В просторном зале идет третий тур, прослушивание будущих студентов. На мальчишек я опоздала. Вхожу в тот момент, когда начинают слушать девочек. Вот одной из них Олег Павлович предлагает повторить за собой про “деду Сталина”.
За длинным столом как на картине “Тайная вечеря”: по центру Олег Табаков, а по правую и левую руки от него — апостолы. Лобанов, Мохов, Егоров, Хомяков, Угрюмов — почти все ученики Табакова, педагоги, есть даже психологи. Мне сказали, что они делают исследование психологических особенностей нынешнего поколения актеров.
— Он по возрасту прошел молочную спелость, он существо мужского пола, — говорит про кого-то Олег Павлович. — При социализме все бы бригадиры в кино были его. А теперь он кем — секьюрити будет? Я не уверен.

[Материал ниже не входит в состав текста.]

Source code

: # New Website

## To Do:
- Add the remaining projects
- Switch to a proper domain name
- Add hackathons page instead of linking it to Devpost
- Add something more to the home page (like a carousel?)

Лобанов (очень хороший педагог школы-студии МХАТ):
— Я не вижу у него энергетики.
Сашка Мохов поворачивается ко мне и шепчет: “Вот когда я поступал к Андрееву в ГИТИС, он меня не взял, брал тогда двухметровых красавцев. И где они теперь? “Вступительные экзамены в театральный — и лотерея, и случайность, и судьба — наперед не угадаешь. Но размышлять о странностях выбора приемной комиссии некогда: запускают барышень.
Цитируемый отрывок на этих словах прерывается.